A higher-order function is even better. You can pass another function to alter the behavior of the first one:
squareOkOrZero :: (Int -> Bool) -> Int -> Int
squareOkOrZero check n =
let squared = square n
in if check n then squared else 0
So functions are like boxes inside boxes inside boxes,... and the top-level box is totally sealed. This is fantastic for modularity because this hides low-level information.
This is also disastrous for reuse because we sometimes want to open the box, rearrange slightly the inside, and shut the box again. Really? Yes.
For example we can use an Encoder
type to describe how a Company
can be serialized to JSON
:
data Company = Company { departments :: [Department] }
data Department = Department { employees :: [Employee] }
data Employee = Employee { name :: Name, age :: Age }
newtype Name = Name Text
newtype Age = Age Int
-- this code uses a fictive `JSON` library providing functions to create JSON values
-- like `string`, `number`, `obj`, `arr`, `.=`
nameEncoder :: Name -> JSON
nameEncoder (Name n) = string n
-- other signature are omitted
ageEncoder (Age a) = number a
employeeEncoder (Employee n a) = obj ["n" .= nameEncoder n, "a" .= ageEncoder a]
departmentEncoder (Department es) = obj ["employees" .= arr (employeeEncoder <$> es)]
companyEncoder (Company ds) = obj ["departments" .= arr (departmentEncoder <$> ds)]
Once given a companyEncoder
you can encode any Company
, great! However you are restricted to just one implementation. If you want to change some of the field names, for example use better fields names for the employeeEncoder
, name
and age
instead of n
and a
, you need redefine all your encoders and "thread" a specific employeeEncoder
from the top:
employeeEncoder' (Employee n a) =
obj ["name" .= nameEncoder n, "age" .= ageEncoder a]
departmentEncoder' empEncoder (Department es) =
obj ["employees" .= arr (empEncoder <$> es)]
companyEncoder' dptEncoder (Company ds) =
obj ["departments" .= arr (dptEncoder <$> ds)
Then you can define
myCompanyEncoder' =
companyEncoder' (departmentEncoder' employeeEncoder')
Which means that you need to manually assemble all the encoders you will need. There are of course other solutions to this issue, relying on type classes and/or TemplateHaskell. They have similar drawbacks, for example there can only be one encoder for the Employee
type (and using newtypes to go around that restriction might be impossible if that data structure comes from a library or is deeply nested inside a data graph).

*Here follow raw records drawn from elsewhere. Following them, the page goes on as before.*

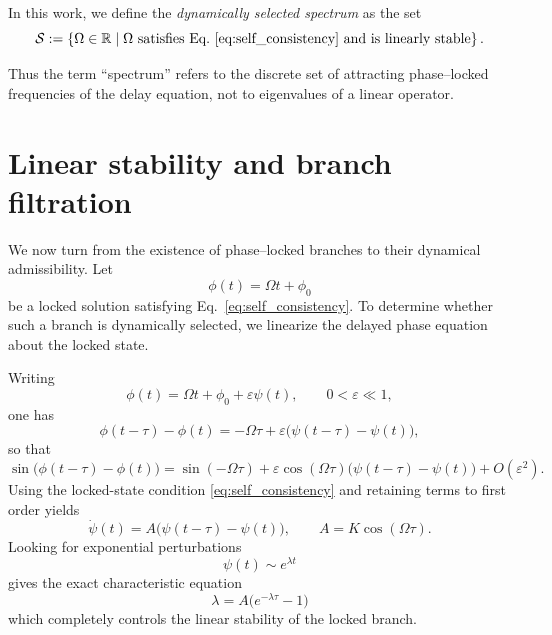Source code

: \documentclass[11pt,a4paper]{article}
\begin{document}
        In this work, we define the \emph{dynamically selected spectrum} as the set
        \begin{equation}
            \mathcal{S} :=
            \left\{
            \Omega \in \mathbb{R} \;\middle|\;
            \Omega \text{ satisfies Eq.~\ref{eq:self_consistency} and is linearly stable}
            \right\}.
            \label{eq:frequency_set}
        \end{equation}

        Thus the term ``spectrum'' refers to the discrete set of attracting phase--locked frequencies of the delay equation, not to eigenvalues of a linear operator.

    \section{Linear stability and branch filtration}
    \label{sec:stability}
        
        We now turn from the existence of phase--locked branches to their dynamical admissibility. Let
        \begin{equation}
            \phi(t)=\Omega t+\phi_0
        \end{equation}
        be a locked solution satisfying Eq.~\ref{eq:self_consistency}. To determine whether such a branch is dynamically selected, we linearize the delayed phase equation about the locked state.
        
        Writing
        \begin{equation}
            \phi(t)=\Omega t+\phi_0+\varepsilon \psi(t),
            \qquad
            0<\varepsilon\ll 1,
        \end{equation}
        one has
        \begin{equation}
            \phi(t-\tau)-\phi(t)
            =
            -\Omega\tau+\varepsilon\big(\psi(t-\tau)-\psi(t)\big),
        \end{equation}
        so that
        \begin{equation}
            \sin\!\big(\phi(t-\tau)-\phi(t)\big)
            =
            \sin(-\Omega\tau)
            +
            \varepsilon \cos(\Omega\tau)\big(\psi(t-\tau)-\psi(t)\big)
            + O(\varepsilon^2).
        \end{equation}
        Using the locked-state condition \eqref{eq:self_consistency} and retaining terms to first order yields
        \begin{equation}
            \dot{\psi}(t)=A\big(\psi(t-\tau)-\psi(t)\big),
            \qquad
            A=K\cos(\Omega\tau).
            \label{eq:psi-linear}
        \end{equation}
        Looking for exponential perturbations
        \begin{equation}
            \psi(t)\sim e^{\lambda t}
        \end{equation}
        gives the exact characteristic equation
        \begin{equation}
            \boxed{
            \lambda = A\big(e^{-\lambda\tau}-1\big)
            }
            \label{eq:characteristic-main}
        \end{equation}
        which completely controls the linear stability of the locked branch.
        
\end{document}
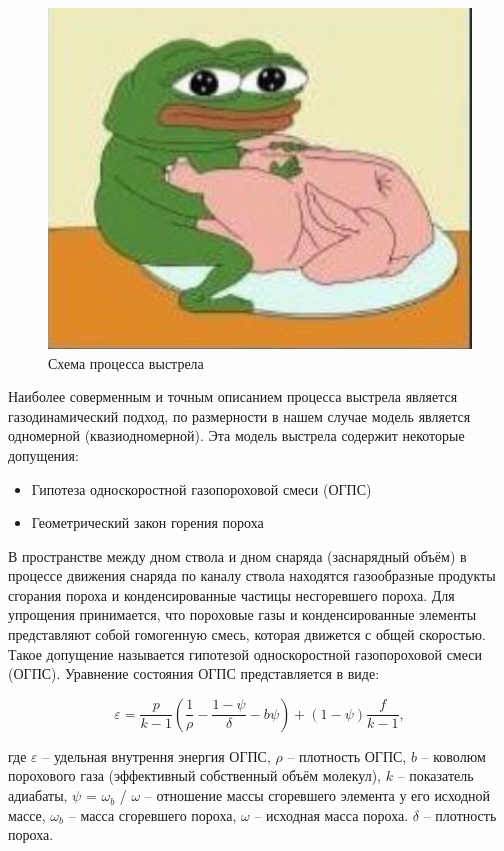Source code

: \documentclass[14pt, a4paper]{report} %
\begin{document}
\begin{figure}[h!]
\centering
\includegraphics[width=0.3\textheight]{imgs/1.jpg}
\caption{Схема процесса выстрела}
\end{figure}

Наиболее соверменным и точным описанием процесса выстрела является газодинамический подход, 
по размерности в нашем случае модель является одномерной (квазиодномерной). Эта модель выстрела содержит некоторые допущения: 
\begin{itemize}
    \item Гипотеза односкоростной газопороховой смеси (ОГПС)
    \item Геометрический закон горения пороха
\end{itemize}


    В пространстве между дном ствола и дном снаряда (заснарядный объём) в процессе движения снаряда 
по каналу ствола находятся газообразные продукты сгорания пороха и конденсированные частицы несгоревшего пороха.
Для упрощения принимается, что пороховые газы и конденсированные элементы представляют собой гомогенную смесь, которая движется 
с общей скоростью. Такое допущение называется гипотезой односкоростной газопороховой смеси (ОГПС). Уравнение состояния ОГПС представляется в виде: 

\begin{equation}
\varepsilon = \frac{p}{k - 1} \left( \frac{1}{\rho} - \frac{1 - \psi}{\delta} - b \psi \right) + (1 - \psi) \frac{f}{k - 1},
\label{eq:epsilon}
\end{equation}

где $\varepsilon$ -- удельная внутрення энергия ОГПС, $\rho$ -- плотность ОГПС, $b$ -- коволюм порохового газа (эффективный собственный объём молекул), $k$ -- показатель адиабаты, 
$\psi$ = $\omega_b$ / $\omega$ -- отношение массы сгоревшего элемента у его исходной массе, $\omega_b$ -- масса сгоревшего пороха, $\omega$ -- исходная масса пороха. $\delta$ -- плотность пороха. 
\end{document}
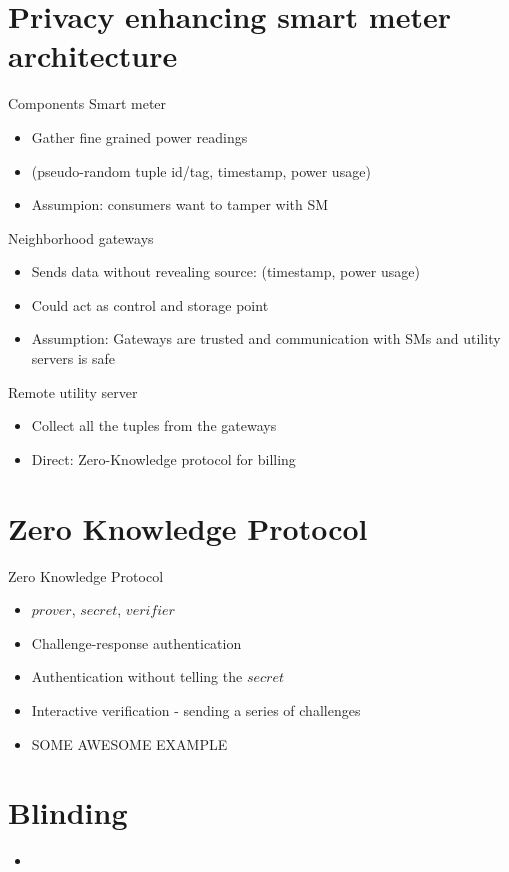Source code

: \documentclass[10pt]{beamer}
\begin{document}
\section{Privacy enhancing smart meter architecture}
\begin{frame}{Components}
  Smart meter
  \begin{itemize}
  \item Gather fine grained power readings
  \item (pseudo-random tuple id/tag, timestamp, power usage)
  \item Assumpion: consumers want to tamper with SM
  \end{itemize}
  \pause
  Neighborhood gateways
  \begin{itemize}
  \item Sends data without revealing source: (timestamp, power usage)
  \item Could act as control and storage point
  \item Assumption: Gateways are trusted and communication with SMs and utility servers is safe
  \end{itemize}
  \pause
  Remote utility server
  \begin{itemize}
  \item Collect all the tuples from the gateways
  \item Direct: Zero-Knowledge protocol for billing
  \end{itemize}
\end{frame}
%
\section{Zero Knowledge Protocol}
\begin{frame}{Zero Knowledge Protocol}
  \begin{itemize}
  \item $prover$, $secret$, $verifier$
  \item Challenge-response authentication
  \item Authentication without telling the $secret$
  \item Interactive verification - sending a series of challenges
  \item SOME AWESOME EXAMPLE
  \end{itemize}
\end{frame}

\section{Blinding}
\begin{frame}
  \begin{itemize}
  \item 
  \end{itemize}
\end{frame}
\end{document}
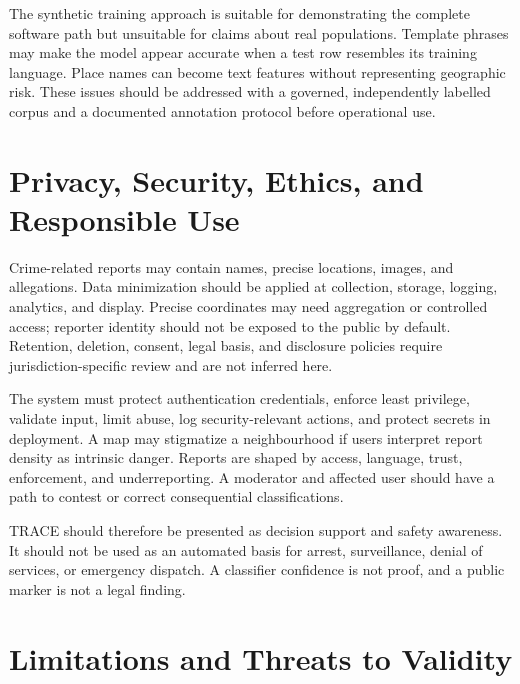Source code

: \documentclass[11pt]{article}
\begin{document}
The synthetic training approach is suitable for demonstrating the complete
software path but unsuitable for claims about real populations. Template
phrases may make the model appear accurate when a test row resembles its
training language. Place names can become text features without representing
geographic risk. These issues should be addressed with a governed,
independently labelled corpus and a documented annotation protocol before
operational use.

\section{Privacy, Security, Ethics, and Responsible Use}
\label{sec:ethics}

Crime-related reports may contain names, precise locations, images, and
allegations. Data minimization should be applied at collection, storage,
logging, analytics, and display. Precise coordinates may need aggregation
or controlled access; reporter identity should not be exposed to the
public by default. Retention, deletion, consent, legal basis, and disclosure
policies require jurisdiction-specific review and are not inferred here.

The system must protect authentication credentials, enforce least privilege,
validate input, limit abuse, log security-relevant actions, and protect
secrets in deployment. A map may stigmatize a neighbourhood if users
interpret report density as intrinsic danger. Reports are shaped by access,
language, trust, enforcement, and underreporting. A moderator and affected
user should have a path to contest or correct consequential classifications.

TRACE should therefore be presented as decision support and safety
awareness. It should not be used as an automated basis for arrest,
surveillance, denial of services, or emergency dispatch. A classifier
confidence is not proof, and a public marker is not a legal finding.

\section{Limitations and Threats to Validity}
\label{sec:limitations}
\end{document}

This issue happens in other contexts, when using Hedgehog generators for instance, but it is especially present when trying to structure applications as a set of "components", which is the main use case for this library.
When building medium to large applications it is very tempting to start grouping related functions together when they share the same implementation or the same configuration. For example when saving data to a database:
module Acme.CompanyRepository where
import Acme.Logging
data CompanyRepository = CompanyRepository {
saveCompany :: Company -> IO ()
, getCompanies :: IO [Company]
, getCompanyById :: Text -> IO (Maybe Company)
}
data CompanyRepositoryConfig = CompanyRepositoryConfig {
host :: Text
, port :: Int
}
new :: CompanyRepositoryConfig -> Logging -> CompanyRepository
new config logging = CompanyRepository
{- implement saveCompany -}
{- implement getCompanies -}
{- implement getCompanyById -}
In the code above new
is a constructor for a CompanyRepository
and uses some configuration and a Logging
component. If you scale this approach to a full application you end up in the situation described for encoders where you need to manually call several functions to create the full structure. You will also need to parametrize those functions so that you can create different versions of the application for different environments: production, staging, development...
logging = Logging.new
companyRepository =
CompanyRepository.new
(CompanyRepositoryConfig "host" 5432) logging
-- | more definitions...
-- | the full application
app =
App.new logging
companyRepository
impageProcessing
s3Access
-- ...
In summary there are advantages to manually assembling functions:
- we don't need any fancy type-level technique, just good old Haskell 98 functions
- we are as flexible as we want and can specify exactly which behavior is needed where
- unit testing is straightforward, just call a function directly with its arguments
But there are obvious drawbacks:
- this code is tedious to write
- it impedes refactoring because a simple change in the structure of your data model or application can trigger many changes
The solution? Abstract over the construction process in order to modify it to suit our needs. This library provides a simple data structure, a Registry, and a resolution algorithm to encode the assembly of functions and modify it if necessary.